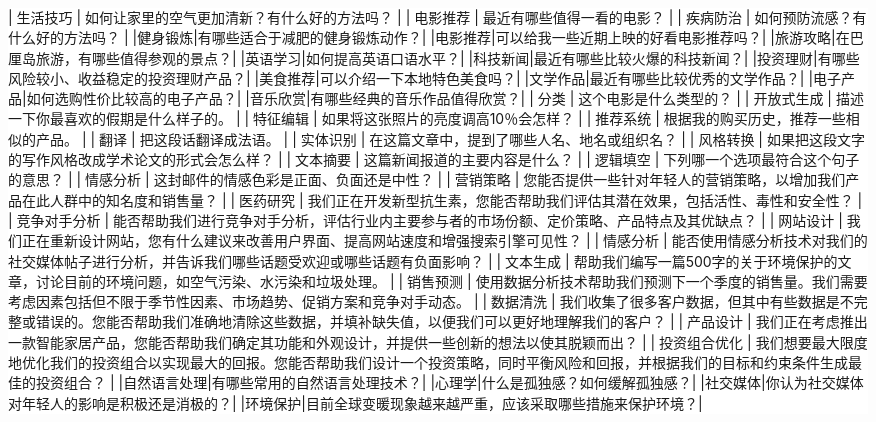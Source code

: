 | 生活技巧 | 如何让家里的空气更加清新？有什么好的方法吗？ |
| 电影推荐 | 最近有哪些值得一看的电影？ |
| 疾病防治 | 如何预防流感？有什么好的方法吗？ |
|健身锻炼|有哪些适合于减肥的健身锻炼动作？|
|电影推荐|可以给我一些近期上映的好看电影推荐吗？|
|旅游攻略|在巴厘岛旅游，有哪些值得参观的景点？|
|英语学习|如何提高英语口语水平？|
|科技新闻|最近有哪些比较火爆的科技新闻？|
|投资理财|有哪些风险较小、收益稳定的投资理财产品？|
|美食推荐|可以介绍一下本地特色美食吗？|
|文学作品|最近有哪些比较优秀的文学作品？|
|电子产品|如何选购性价比较高的电子产品？|
|音乐欣赏|有哪些经典的音乐作品值得欣赏？|
| 分类 | 这个电影是什么类型的？ |
| 开放式生成 | 描述一下你最喜欢的假期是什么样子的。 |
| 特征编辑 | 如果将这张照片的亮度调高10％会怎样？ |
| 推荐系统 | 根据我的购买历史，推荐一些相似的产品。 |
| 翻译 | 把这段话翻译成法语。 |
| 实体识别 | 在这篇文章中，提到了哪些人名、地名或组织名？ |
| 风格转换 | 如果把这段文字的写作风格改成学术论文的形式会怎么样？ |
| 文本摘要 | 这篇新闻报道的主要内容是什么？ |
| 逻辑填空 | 下列哪一个选项最符合这个句子的意思？ |
| 情感分析 | 这封邮件的情感色彩是正面、负面还是中性？ |
| 营销策略                           | 您能否提供一些针对年轻人的营销策略，以增加我们产品在此人群中的知名度和销售量？                                                                                                                                                                          |
| 医药研究                           | 我们正在开发新型抗生素，您能否帮助我们评估其潜在效果，包括活性、毒性和安全性？                                                                                                                                                            |
| 竞争对手分析                       | 能否帮助我们进行竞争对手分析，评估行业内主要参与者的市场份额、定价策略、产品特点及其优缺点？                                                                                                                                              |
| 网站设计                           | 我们正在重新设计网站，您有什么建议来改善用户界面、提高网站速度和增强搜索引擎可见性？                                                                                                                                                          |
| 情感分析                           | 能否使用情感分析技术对我们的社交媒体帖子进行分析，并告诉我们哪些话题受欢迎或哪些话题有负面影响？                                                                                                                                            |
| 文本生成                           | 帮助我们编写一篇500字的关于环境保护的文章，讨论目前的环境问题，如空气污染、水污染和垃圾处理。                                                                                                                                                 |
| 销售预测                           | 使用数据分析技术帮助我们预测下一个季度的销售量。我们需要考虑因素包括但不限于季节性因素、市场趋势、促销方案和竞争对手动态。                                                                                                                   |
| 数据清洗                           | 我们收集了很多客户数据，但其中有些数据是不完整或错误的。您能否帮助我们准确地清除这些数据，并填补缺失值，以便我们可以更好地理解我们的客户？                                                                                                |
| 产品设计                           | 我们正在考虑推出一款智能家居产品，您能否帮助我们确定其功能和外观设计，并提供一些创新的想法以使其脱颖而出？                                                                                                                                    |
| 投资组合优化                       | 我们想要最大限度地优化我们的投资组合以实现最大的回报。您能否帮助我们设计一个投资策略，同时平衡风险和回报，并根据我们的目标和约束条件生成最佳的投资组合？                                                                              |
|自然语言处理|有哪些常用的自然语言处理技术？|
|心理学|什么是孤独感？如何缓解孤独感？|
|社交媒体|你认为社交媒体对年轻人的影响是积极还是消极的？|
|环境保护|目前全球变暖现象越来越严重，应该采取哪些措施来保护环境？|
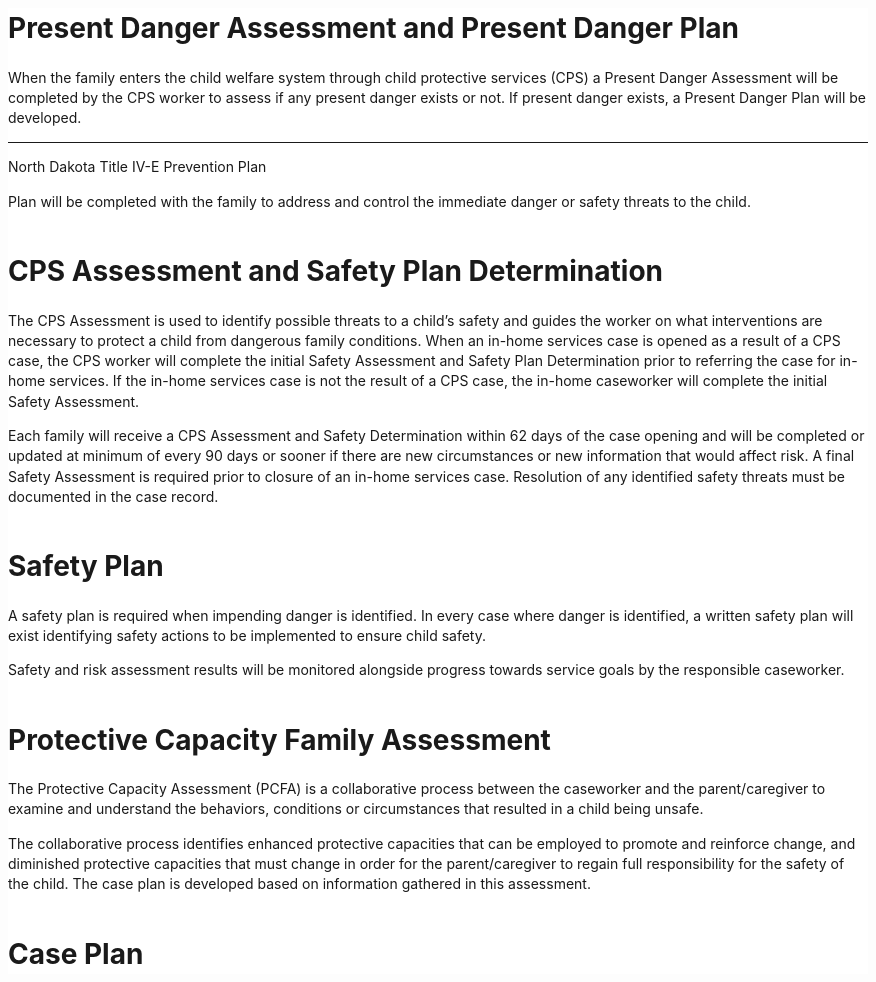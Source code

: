 # Present Danger Assessment and Present Danger Plan

When the family enters the child welfare system through child protective services (CPS) a Present Danger Assessment will be completed by the CPS worker to assess if any present danger exists or not. If present danger exists, a Present Danger Plan will be developed.



---

North Dakota Title IV-E Prevention Plan

Plan will be completed with the family to address and control the immediate danger or safety threats to the child.

# CPS Assessment and Safety Plan Determination

The CPS Assessment is used to identify possible threats to a child’s safety and guides the worker on what interventions are necessary to protect a child from dangerous family conditions. When an in-home services case is opened as a result of a CPS case, the CPS worker will complete the initial Safety Assessment and Safety Plan Determination prior to referring the case for in-home services. If the in-home services case is not the result of a CPS case, the in-home caseworker will complete the initial Safety Assessment.

Each family will receive a CPS Assessment and Safety Determination within 62 days of the case opening and will be completed or updated at minimum of every 90 days or sooner if there are new circumstances or new information that would affect risk. A final Safety Assessment is required prior to closure of an in-home services case. Resolution of any identified safety threats must be documented in the case record.

# Safety Plan

A safety plan is required when impending danger is identified. In every case where danger is identified, a written safety plan will exist identifying safety actions to be implemented to ensure child safety.

Safety and risk assessment results will be monitored alongside progress towards service goals by the responsible caseworker.

# Protective Capacity Family Assessment

The Protective Capacity Assessment (PCFA) is a collaborative process between the caseworker and the parent/caregiver to examine and understand the behaviors, conditions or circumstances that resulted in a child being unsafe.

The collaborative process identifies enhanced protective capacities that can be employed to promote and reinforce change, and diminished protective capacities that must change in order for the parent/caregiver to regain full responsibility for the safety of the child. The case plan is developed based on information gathered in this assessment.

# Case Plan
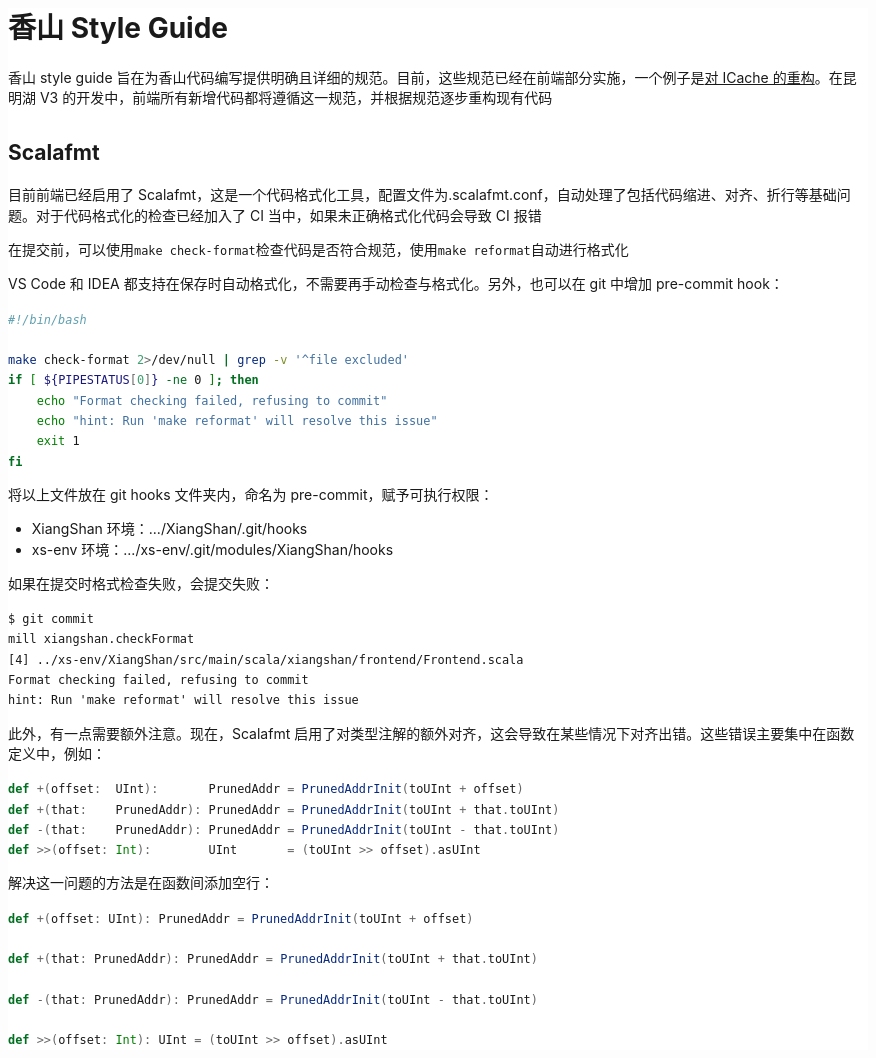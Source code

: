 # 香山 Style Guide

香山 style guide 旨在为香山代码编写提供明确且详细的规范。目前，这些规范已经在前端部分实施，一个例子是[对 ICache 的重构](https://github.com/OpenXiangShan/XiangShan/pull/4461)。在昆明湖 V3 的开发中，前端所有新增代码都将遵循这一规范，并根据规范逐步重构现有代码

## Scalafmt

目前前端已经启用了 Scalafmt，这是一个代码格式化工具，配置文件为.scalafmt.conf，自动处理了包括代码缩进、对齐、折行等基础问题。对于代码格式化的检查已经加入了 CI 当中，如果未正确格式化代码会导致 CI 报错

在提交前，可以使用`make check-format`检查代码是否符合规范，使用`make reformat`自动进行格式化

VS Code 和 IDEA 都支持在保存时自动格式化，不需要再手动检查与格式化。另外，也可以在 git 中增加 pre-commit hook：

```bash
#!/bin/bash

make check-format 2>/dev/null | grep -v '^file excluded'
if [ ${PIPESTATUS[0]} -ne 0 ]; then
    echo "Format checking failed, refusing to commit"
    echo "hint: Run 'make reformat' will resolve this issue"
    exit 1
fi
```

将以上文件放在 git hooks 文件夹内，命名为 pre-commit，赋予可执行权限：

+ XiangShan 环境：.../XiangShan/.git/hooks
+ xs-env 环境：.../xs-env/.git/modules/XiangShan/hooks

如果在提交时格式检查失败，会提交失败：

```plain
$ git commit
mill xiangshan.checkFormat
[4] ../xs-env/XiangShan/src/main/scala/xiangshan/frontend/Frontend.scala
Format checking failed, refusing to commit
hint: Run 'make reformat' will resolve this issue
```

此外，有一点需要额外注意。现在，Scalafmt 启用了对类型注解的额外对齐，这会导致在某些情况下对齐出错。这些错误主要集中在函数定义中，例如：

```scala
def +(offset:  UInt):       PrunedAddr = PrunedAddrInit(toUInt + offset)
def +(that:    PrunedAddr): PrunedAddr = PrunedAddrInit(toUInt + that.toUInt)
def -(that:    PrunedAddr): PrunedAddr = PrunedAddrInit(toUInt - that.toUInt)
def >>(offset: Int):        UInt       = (toUInt >> offset).asUInt
```

解决这一问题的方法是在函数间添加空行：

```scala
def +(offset: UInt): PrunedAddr = PrunedAddrInit(toUInt + offset)

def +(that: PrunedAddr): PrunedAddr = PrunedAddrInit(toUInt + that.toUInt)

def -(that: PrunedAddr): PrunedAddr = PrunedAddrInit(toUInt - that.toUInt)

def >>(offset: Int): UInt = (toUInt >> offset).asUInt
```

------------------------------

_Work instruction_
Nothing but the exact text of the records should appear in your answer, with no pictures. Please write it out.

_Exercise answer_
Source code

: | 生活技巧 | 如何让家里的空气更加清新？有什么好的方法吗？ |
| 电影推荐 | 最近有哪些值得一看的电影？ |
| 疾病防治 | 如何预防流感？有什么好的方法吗？ |
|健身锻炼|有哪些适合于减肥的健身锻炼动作？|
|电影推荐|可以给我一些近期上映的好看电影推荐吗？|
|旅游攻略|在巴厘岛旅游，有哪些值得参观的景点？|
|英语学习|如何提高英语口语水平？|
|科技新闻|最近有哪些比较火爆的科技新闻？|
|投资理财|有哪些风险较小、收益稳定的投资理财产品？|
|美食推荐|可以介绍一下本地特色美食吗？|
|文学作品|最近有哪些比较优秀的文学作品？|
|电子产品|如何选购性价比较高的电子产品？|
|音乐欣赏|有哪些经典的音乐作品值得欣赏？|
| 分类 | 这个电影是什么类型的？ |
| 开放式生成 | 描述一下你最喜欢的假期是什么样子的。 |
| 特征编辑 | 如果将这张照片的亮度调高10％会怎样？ |
| 推荐系统 | 根据我的购买历史，推荐一些相似的产品。 |
| 翻译 | 把这段话翻译成法语。 |
| 实体识别 | 在这篇文章中，提到了哪些人名、地名或组织名？ |
| 风格转换 | 如果把这段文字的写作风格改成学术论文的形式会怎么样？ |
| 文本摘要 | 这篇新闻报道的主要内容是什么？ |
| 逻辑填空 | 下列哪一个选项最符合这个句子的意思？ |
| 情感分析 | 这封邮件的情感色彩是正面、负面还是中性？ |
| 营销策略                           | 您能否提供一些针对年轻人的营销策略，以增加我们产品在此人群中的知名度和销售量？                                                                                                                                                                          |
| 医药研究                           | 我们正在开发新型抗生素，您能否帮助我们评估其潜在效果，包括活性、毒性和安全性？                                                                                                                                                            |
| 竞争对手分析                       | 能否帮助我们进行竞争对手分析，评估行业内主要参与者的市场份额、定价策略、产品特点及其优缺点？                                                                                                                                              |
| 网站设计                           | 我们正在重新设计网站，您有什么建议来改善用户界面、提高网站速度和增强搜索引擎可见性？                                                                                                                                                          |
| 情感分析                           | 能否使用情感分析技术对我们的社交媒体帖子进行分析，并告诉我们哪些话题受欢迎或哪些话题有负面影响？                                                                                                                                            |
| 文本生成                           | 帮助我们编写一篇500字的关于环境保护的文章，讨论目前的环境问题，如空气污染、水污染和垃圾处理。                                                                                                                                                 |
| 销售预测                           | 使用数据分析技术帮助我们预测下一个季度的销售量。我们需要考虑因素包括但不限于季节性因素、市场趋势、促销方案和竞争对手动态。                                                                                                                   |
| 数据清洗                           | 我们收集了很多客户数据，但其中有些数据是不完整或错误的。您能否帮助我们准确地清除这些数据，并填补缺失值，以便我们可以更好地理解我们的客户？                                                                                                |
| 产品设计                           | 我们正在考虑推出一款智能家居产品，您能否帮助我们确定其功能和外观设计，并提供一些创新的想法以使其脱颖而出？                                                                                                                                    |
| 投资组合优化                       | 我们想要最大限度地优化我们的投资组合以实现最大的回报。您能否帮助我们设计一个投资策略，同时平衡风险和回报，并根据我们的目标和约束条件生成最佳的投资组合？                                                                              |
|自然语言处理|有哪些常用的自然语言处理技术？|
|心理学|什么是孤独感？如何缓解孤独感？|
|社交媒体|你认为社交媒体对年轻人的影响是积极还是消极的？|
|环境保护|目前全球变暖现象越来越严重，应该采取哪些措施来保护环境？|
Source code

: # Present Danger Assessment and Present Danger Plan

When the family enters the child welfare system through child protective services (CPS) a Present Danger Assessment will be completed by the CPS worker to assess if any present danger exists or not. If present danger exists, a Present Danger Plan will be developed.



---

North Dakota Title IV-E Prevention Plan

Plan will be completed with the family to address and control the immediate danger or safety threats to the child.

# CPS Assessment and Safety Plan Determination

The CPS Assessment is used to identify possible threats to a child’s safety and guides the worker on what interventions are necessary to protect a child from dangerous family conditions. When an in-home services case is opened as a result of a CPS case, the CPS worker will complete the initial Safety Assessment and Safety Plan Determination prior to referring the case for in-home services. If the in-home services case is not the result of a CPS case, the in-home caseworker will complete the initial Safety Assessment.

Each family will receive a CPS Assessment and Safety Determination within 62 days of the case opening and will be completed or updated at minimum of every 90 days or sooner if there are new circumstances or new information that would affect risk. A final Safety Assessment is required prior to closure of an in-home services case. Resolution of any identified safety threats must be documented in the case record.

# Safety Plan

A safety plan is required when impending danger is identified. In every case where danger is identified, a written safety plan will exist identifying safety actions to be implemented to ensure child safety.

Safety and risk assessment results will be monitored alongside progress towards service goals by the responsible caseworker.

# Protective Capacity Family Assessment

The Protective Capacity Assessment (PCFA) is a collaborative process between the caseworker and the parent/caregiver to examine and understand the behaviors, conditions or circumstances that resulted in a child being unsafe.

The collaborative process identifies enhanced protective capacities that can be employed to promote and reinforce change, and diminished protective capacities that must change in order for the parent/caregiver to regain full responsibility for the safety of the child. The case plan is developed based on information gathered in this assessment.

# Case Plan
Source code

: # 香山 Style Guide

香山 style guide 旨在为香山代码编写提供明确且详细的规范。目前，这些规范已经在前端部分实施，一个例子是[对 ICache 的重构](https://github.com/OpenXiangShan/XiangShan/pull/4461)。在昆明湖 V3 的开发中，前端所有新增代码都将遵循这一规范，并根据规范逐步重构现有代码

## Scalafmt

目前前端已经启用了 Scalafmt，这是一个代码格式化工具，配置文件为.scalafmt.conf，自动处理了包括代码缩进、对齐、折行等基础问题。对于代码格式化的检查已经加入了 CI 当中，如果未正确格式化代码会导致 CI 报错

在提交前，可以使用`make check-format`检查代码是否符合规范，使用`make reformat`自动进行格式化

VS Code 和 IDEA 都支持在保存时自动格式化，不需要再手动检查与格式化。另外，也可以在 git 中增加 pre-commit hook：

```bash
#!/bin/bash

make check-format 2>/dev/null | grep -v '^file excluded'
if [ ${PIPESTATUS[0]} -ne 0 ]; then
    echo "Format checking failed, refusing to commit"
    echo "hint: Run 'make reformat' will resolve this issue"
    exit 1
fi
```

将以上文件放在 git hooks 文件夹内，命名为 pre-commit，赋予可执行权限：

+ XiangShan 环境：.../XiangShan/.git/hooks
+ xs-env 环境：.../xs-env/.git/modules/XiangShan/hooks

如果在提交时格式检查失败，会提交失败：

```plain
$ git commit
mill xiangshan.checkFormat
[4] ../xs-env/XiangShan/src/main/scala/xiangshan/frontend/Frontend.scala
Format checking failed, refusing to commit
hint: Run 'make reformat' will resolve this issue
```

此外，有一点需要额外注意。现在，Scalafmt 启用了对类型注解的额外对齐，这会导致在某些情况下对齐出错。这些错误主要集中在函数定义中，例如：

```scala
def +(offset:  UInt):       PrunedAddr = PrunedAddrInit(toUInt + offset)
def +(that:    PrunedAddr): PrunedAddr = PrunedAddrInit(toUInt + that.toUInt)
def -(that:    PrunedAddr): PrunedAddr = PrunedAddrInit(toUInt - that.toUInt)
def >>(offset: Int):        UInt       = (toUInt >> offset).asUInt
```

解决这一问题的方法是在函数间添加空行：

```scala
def +(offset: UInt): PrunedAddr = PrunedAddrInit(toUInt + offset)

def +(that: PrunedAddr): PrunedAddr = PrunedAddrInit(toUInt + that.toUInt)

def -(that: PrunedAddr): PrunedAddr = PrunedAddrInit(toUInt - that.toUInt)

def >>(offset: Int): UInt = (toUInt >> offset).asUInt
```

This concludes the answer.